Scan the material below for "width", then return each line that contains it.

Provided entries.
^^^^^^^^^^^^^^^^
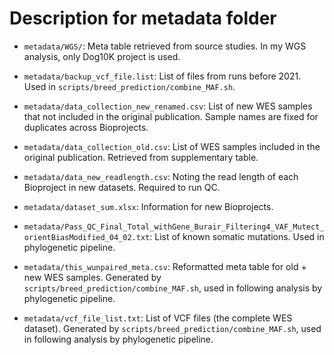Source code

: # Description for metadata folder

- `metadata/WGS/`: Meta table retrieved from source studies. In my WGS analysis, only Dog10K project is used.

- `metadata/backup_vcf_file.list`: List of files from runs before 2021. Used in `scripts/breed_prediction/combine_MAF.sh`.

- `metadata/data_collection_new_renamed.csv`: List of new WES samples that not included in the original publication. Sample names are fixed for duplicates across Bioprojects.

- `metadata/data_collection_old.csv`: List of WES samples included in the original publication. Retrieved from supplementary table.

- `metadata/data_new_readlength.csv`: Noting the read length of each Bioproject in new datasets. Required to run QC.

- `metadata/dataset_sum.xlsx`: Information for new Bioprojects.

- `metadata/Pass_QC_Final_Total_withGene_Burair_Filtering4_VAF_Mutect_orientBiasModified_04_02.txt`: List of known somatic mutations. Used in phylogenetic pipeline.

- `metadata/this_wunpaired_meta.csv`: Reformatted meta table for old + new WES samples. Generated by `scripts/breed_prediction/combine_MAF.sh`, used in following analysis by phylogenetic pipeline.

- `metadata/vcf_file_list.txt`: List of VCF files (the complete WES dataset). Generated by `scripts/breed_prediction/combine_MAF.sh`, used in following analysis by phylogenetic pipeline.
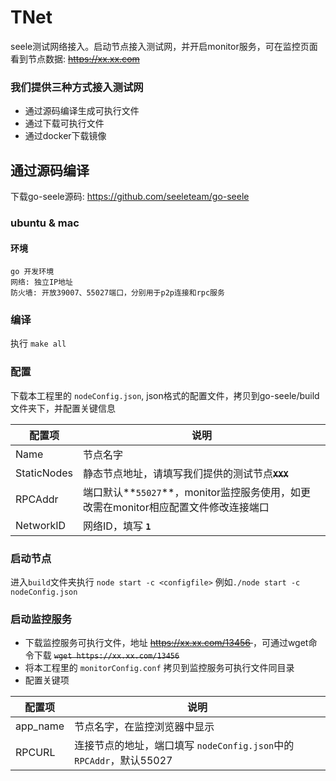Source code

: # TNet
seele测试网络接入。启动节点接入测试网，并开启monitor服务，可在监控页面看到节点数据: <s> https://xx.xx.com</s>

### 我们提供三种方式接入测试网
- 通过源码编译生成可执行文件
- 通过下载可执行文件
- 通过docker下载镜像

## 通过源码编译
下载go-seele源码: https://github.com/seeleteam/go-seele
### ubuntu & mac
#### 环境
	go 开发环境
	网络: 独立IP地址
	防火墙: 开放39007、55027端口，分别用于p2p连接和rpc服务

### 编译
执行 `make all`

### 配置
下载本工程里的 `nodeConfig.json`, json格式的配置文件，拷贝到go-seele/build文件夹下，并配置关键信息

| 配置项 | 说明 |
| ----------- | --------- |
| Name  | 节点名字  |
|  StaticNodes  | 静态节点地址，请填写我们提供的测试节点<s>**`XXX`**</s>  |
|  RPCAddr  | 端口默认**`55027`**，monitor监控服务使用，如更改需在monitor相应配置文件修改连接端口 |
|  NetworkID  | 网络ID，填写 **`1`**  |

### 启动节点
进入`build`文件夹执行 `node start -c <configfile>`
例如`./node start -c nodeConfig.json`

### 启动监控服务
- 下载监控服务可执行文件，地址 <s> https://xx.xx.com/13456 </s>，可通过wget命令下载
<s>`wget https://xx.xx.com/13456` </s>
- 将本工程里的 `monitorConfig.conf` 拷贝到监控服务可执行文件同目录
- 配置关键项

| 配置项 | 说明 |
| ----------- | --------- |
| app_name  | 节点名字，在监控浏览器中显示  |
| RPCURL  | 连接节点的地址，端口填写 `nodeConfig.json`中的 `RPCAddr`，默认55027


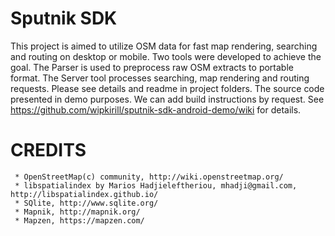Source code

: # Sputnik SDK

This project is aimed to utilize OSM data for fast map rendering, searching and routing on desktop or mobile. Two tools were developed to achieve the goal. The Parser is used to preprocess raw OSM extracts to portable format. The Server tool processes searching, map rendering and routing requests. Please see details and readme in project folders. The source code presented in demo purposes. We can add build instructions by request. See https://github.com/wipkirill/sputnik-sdk-android-demo/wiki for details.


# CREDITS
     * OpenStreetMap(c) community, http://wiki.openstreetmap.org/
     * libspatialindex by Marios Hadjieleftheriou, mhadji@gmail.com, http://libspatialindex.github.io/
     * SQlite, http://www.sqlite.org/
     * Mapnik, http://mapnik.org/
     * Mapzen, https://mapzen.com/
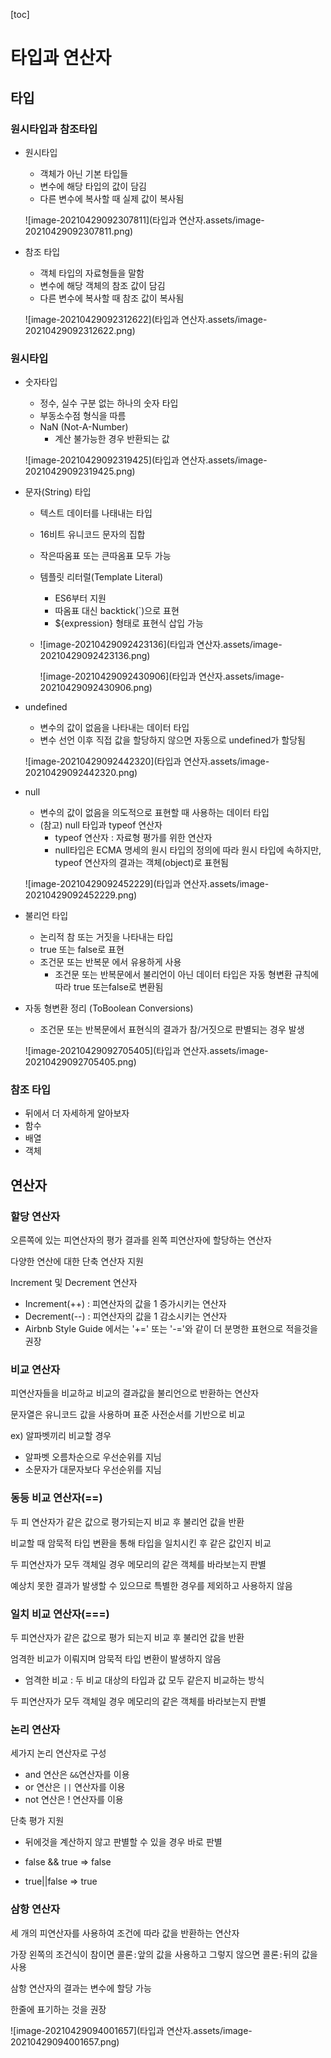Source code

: [toc]





# 타입과 연산자





## 타입



### 원시타입과 참조타입



* 원시타입

  * 객체가 아닌 기본 타입들
  * 변수에 해당 타입의 값이 담김
  * 다른 변수에 복사할 때 실제 값이 복사됨

  ![image-20210429092307811](타입과 연산자.assets/image-20210429092307811.png)

* 참조 타입

  * 객체 타입의 자료형들을 말함
  * 변수에 해당 객체의 참조 값이 담김
  * 다른 변수에 복사할 때 참조 값이 복사됨

  ![image-20210429092312622](타입과 연산자.assets/image-20210429092312622.png)







### 원시타입



* 숫자타입

  * 정수, 실수 구분 없는 하나의 숫자 타입
  * 부동소수점 형식을 따름
  * NaN (Not-A-Number)
    * 계산 불가능한 경우 반환되는 값

  ![image-20210429092319425](타입과 연산자.assets/image-20210429092319425.png)

* 문자(String) 타입

  * 텍스트 데이터를 나태내는 타입

  * 16비트 유니코드 문자의 집합

  * 작은따옴표 또는 큰따옴표 모두 가능

  * 템플릿 리터럴(Template Literal)

    * ES6부터 지원
    * 따옴표 대신 backtick(`)으로 표현
    * ${expression} 형태로 표현식 삽입 가능

  * ![image-20210429092423136](타입과 연산자.assets/image-20210429092423136.png)

    ![image-20210429092430906](타입과 연산자.assets/image-20210429092430906.png)

* undefined

  * 변수의 값이 없음을 나타내는 데이터 타입
  * 변수 선언 이후 직접 값을 할당하지 않으면 자동으로 undefined가 할당됨

  ![image-20210429092442320](타입과 연산자.assets/image-20210429092442320.png)

* null

  * 변수의 값이 없음을 의도적으로 표현할 때 사용하는 데이터 타입
  * (참고) null 타입과 typeof 연산자
    * typeof 연산자 : 자료형 평가를 위한 연산자
    * null타입은 ECMA 명세의 원시 타입의 정의에 따라 원시 타입에 속하지만, typeof 연산자의 결과는 객체(object)로 표현됨

  ![image-20210429092452229](타입과 연산자.assets/image-20210429092452229.png)



* 불리언 타입
  * 논리적 참 또는 거짓을 나타내는 타입
  * true 또는 false로 표현
  * 조건문 또는 반복문 에서 유용하게 사용
    * 조건문 또는 반복문에서 불리언이 아닌 데이터 타입은 자동 형변환 규칙에 따라 true 또는false로 변환됨



* 자동 형변환 정리 (ToBoolean Conversions)

  * 조건문 또는 반복문에서 표현식의 결과가 참/거짓으로 판별되는 경우 발생

  ![image-20210429092705405](타입과 연산자.assets/image-20210429092705405.png)



### 참조 타입

* 뒤에서 더 자세하게 알아보자
* 함수
* 배열
* 객체





## 연산자



### 할당 연산자

오른쪽에 있는 피연산자의 평가 결과를 왼쪽 피연산자에 할당하는 연산자

다양한 연산에 대한 단축 연산자 지원

Increment 및 Decrement 연산자

* Increment(++) : 피연산자의 값을 1 증가시키는 연산자
* Decrement(--) : 피연산자의 값을 1 감소시키는 연산자
* Airbnb Style Guide 에서는 '+=' 또는 '-='와 같이 더 분명한 표현으로 적을것을 권장



### 비교 연산자

피연산자들을 비교하교 비교의 결과값을 불리언으로 반환하는 연산자

문자열은 유니코드 값을 사용하며 표준 사전순서를 기반으로 비교

ex) 알파벳끼리 비교할 경우

* 알파벳 오름차순으로 우선순위를 지님
* 소문자가 대문자보다 우선순위를 지님





### 동등 비교 연산자(==)

 

두 피 연산자가 같은 값으로 평가되는지 비교 후 불리언 값을 반환

비교할 때 암묵적 타입 변환을 통해 타입을 일치시킨 후 같은 값인지 비교

두 피연산자가 모두 객체일 경우 메모리의 같은 객체를 바라보는지 판별

예상치 못한 결과가 발생할 수 있으므로 특별한 경우를 제외하고 사용하지 않음





### 일치 비교 연산자(===)

두 피연산자가 같은 값으로 평가 되는지 비교 후 불리언 값을 반환

엄격한 비교가 이뤄지며 암묵적 타입 변환이 발생하지 않음

* 엄격한 비교 : 두 비교 대상의 타입과 값 모두 같은지 비교하는 방식

두 피연산자가 모두 객체일 경우 메모리의 같은 객체를 바라보는지 판별





### 논리 연산자



세가지 논리 연산자로 구성

* and 연산은 `&&`연산자를 이용
* or 연산은 `||` 연산자를 이용
* not 연산은 ! 연산자를 이용

단축 평가 지원

* 뒤에것을 계산하지 않고 판별할 수 있을 경우 바로 판별

* false && true => false
* true||false => true



### 삼항 연산자

세 개의 피연산자를 사용하여 조건에 따라 값을 반환하는 연산자

가장 왼쪽의 조건식이 참이면 콜론`:`앞의 값을 사용하고 그렇지 않으면 콜론`:`뒤의 값을 사용

삼항 연산자의 결과는 변수에 할당 가능

한줄에 표기하는 것을 권장

![image-20210429094001657](타입과 연산자.assets/image-20210429094001657.png)


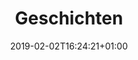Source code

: ---
title: "Geschichten"
date: 2019-02-02T16:24:21+01:00
draft: false
displayInMenu: true
weight: 10
---
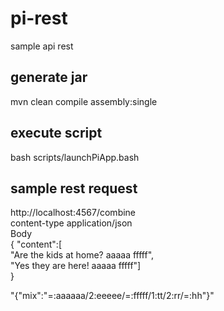 # pi-rest
sample api rest

## generate jar
mvn clean compile assembly:single

## execute script
bash scripts/launchPiApp.bash

## sample rest request
http://localhost:4567/combine  
content-type application/json  
Body  
{ "content":[  
    "Are the kids at home? aaaaa fffff",  
    "Yes they are here! aaaaa fffff"]  
}  

"{\"mix\":\"=:aaaaaa/2:eeeee/=:fffff/1:tt/2:rr/=:hh\"}"
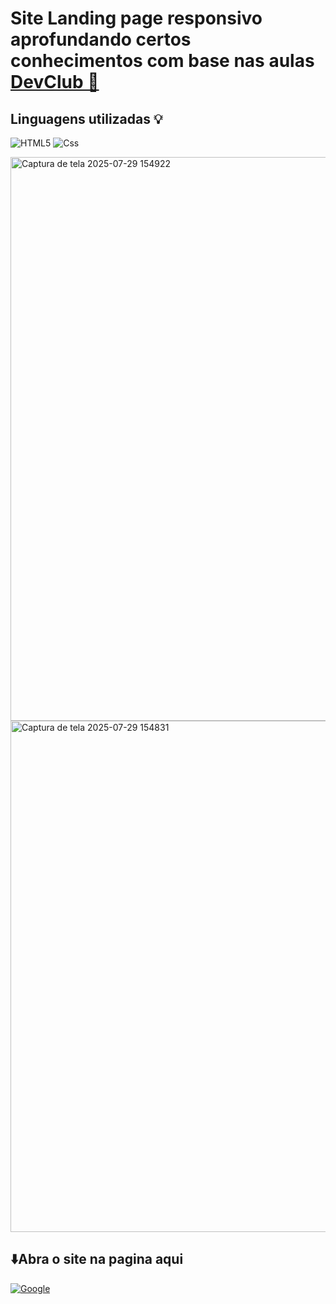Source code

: <h1>Site Landing page responsivo aprofundando certos conhecimentos com base nas aulas <a href="https://rodolfomori.com.br/">DevClub 📘</a></h1>

<h2>Linguagens utilizadas 💡</h2>

![HTML5](https://img.shields.io/badge/html5-%23E34F26.svg?style=for-the-badge&logo=html5&logoColor=white)
![Css](https://img.shields.io/badge/CSS-663399.svg?style=for-the-badge&logo=CSS&logoColor=white)

<img width="1899" height="902" alt="Captura de tela 2025-07-29 154922" src="https://github.com/user-attachments/assets/a2212c01-df9b-4e76-9d8d-f46748cb667d" />
<img width="519" height="818" alt="Captura de tela 2025-07-29 154831" src="https://github.com/user-attachments/assets/d84eb9a6-8763-47c2-a611-0d0e25f64387" />

  <h2>⬇️Abra o site na pagina aqui </h2> 
  
<a href=https://landing-page-sandy-psi-56.vercel.app/>![Google](https://img.shields.io/badge/google-4285F4?style=for-the-badge&logo=google&logoColor=white)</a>
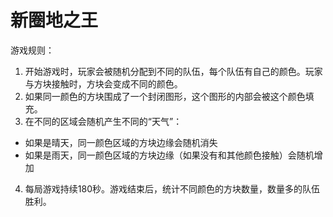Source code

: # 新圈地之王

游戏规则：
1. 开始游戏时，玩家会被随机分配到不同的队伍，每个队伍有自己的颜色。玩家与方块接触时，方块会变成不同的颜色。
2. 如果同一颜色的方块围成了一个封闭图形，这个图形的内部会被这个颜色填充。
3. 在不同的区域会随机产生不同的“天气”：
  - 如果是晴天，同一颜色区域的方块边缘会随机消失
  - 如果是雨天，同一颜色区域的方块边缘（如果没有和其他颜色接触）会随机增加
4. 每局游戏持续180秒。游戏结束后，统计不同颜色的方块数量，数量多的队伍胜利。
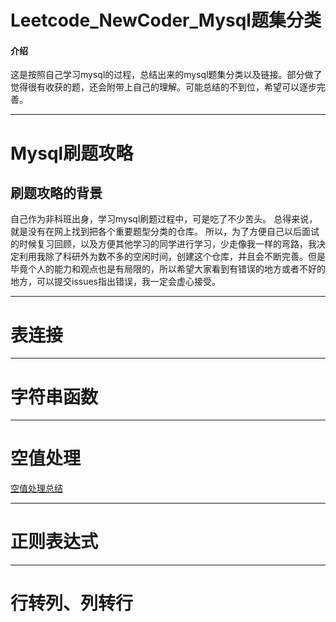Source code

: # Leetcode_NewCoder_Mysql题集分类

#### 介绍
这是按照自己学习mysql的过程，总结出来的mysql题集分类以及链接。部分做了觉得很有收获的题，还会附带上自己的理解。可能总结的不到位，希望可以逐步完善。

*************************************************************************************************************************************

# Mysql刷题攻略
## 刷题攻略的背景
自己作为非科班出身，学习mysql刷题过程中，可是吃了不少苦头。
总得来说，就是没有在网上找到把各个重要题型分类的仓库。
所以，为了方便自己以后面试的时候复习回顾，以及方便其他学习的同学进行学习，少走像我一样的弯路，我决定利用我除了科研外为数不多的空闲时间，创建这个仓库，并且会不断完善。但是毕竟个人的能力和观点也是有局限的，所以希望大家看到有错误的地方或者不好的地方，可以提交issues指出错误，我一定会虚心接受。

*****************************************************************************************************

# 表连接

*******************************************************************************************

# 字符串函数

*********************************************************************************************

# 空值处理
[空值处理总结](https://github.com/LIANGJYNO1/leetcode_newcoder/blob/master/%E9%A2%98%E8%A7%A3%E5%8F%8A%E6%80%BB%E7%BB%93/%E7%A9%BA%E5%80%BC%E5%A4%84%E7%90%86%E6%80%BB%E7%BB%93.md)

**********************************************************************************************

# 正则表达式

***********************************************************************************************

# 行转列、列转行


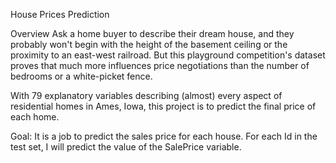 House Prices Prediction 

Overview
Ask a home buyer to describe their dream house, and they probably won't begin with the height of the basement ceiling or the proximity to an east-west railroad. But this playground competition's dataset proves that much more influences price negotiations than the number of bedrooms or a white-picket fence.

With 79 explanatory variables describing (almost) every aspect of residential homes in Ames, Iowa, this project is to predict the final price of each home.

Goal: It is a job to predict the sales price for each house. For each Id in the test set, I will predict the value of the SalePrice variable.

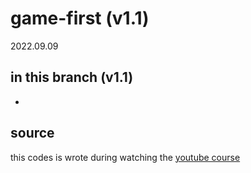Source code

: # game-first (v1.1)
2022.09.09 



## in this branch (v1.1)

* 



## source

this codes is wrote during watching the [youtube course](https://www.youtube.com/watch?v=GFO_txvwK_c)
^^^^^^^^^^^^^^^^
Task output.
<img width="1899" height="902" alt="Captura de tela 2025-07-29 154922" src="https://github.com/user-attachments/assets/a2212c01-df9b-4e76-9d8d-f46748cb667d" />
<img width="519" height="818" alt="Captura de tela 2025-07-29 154831" src="https://github.com/user-attachments/assets/d84eb9a6-8763-47c2-a611-0d0e25f64387" />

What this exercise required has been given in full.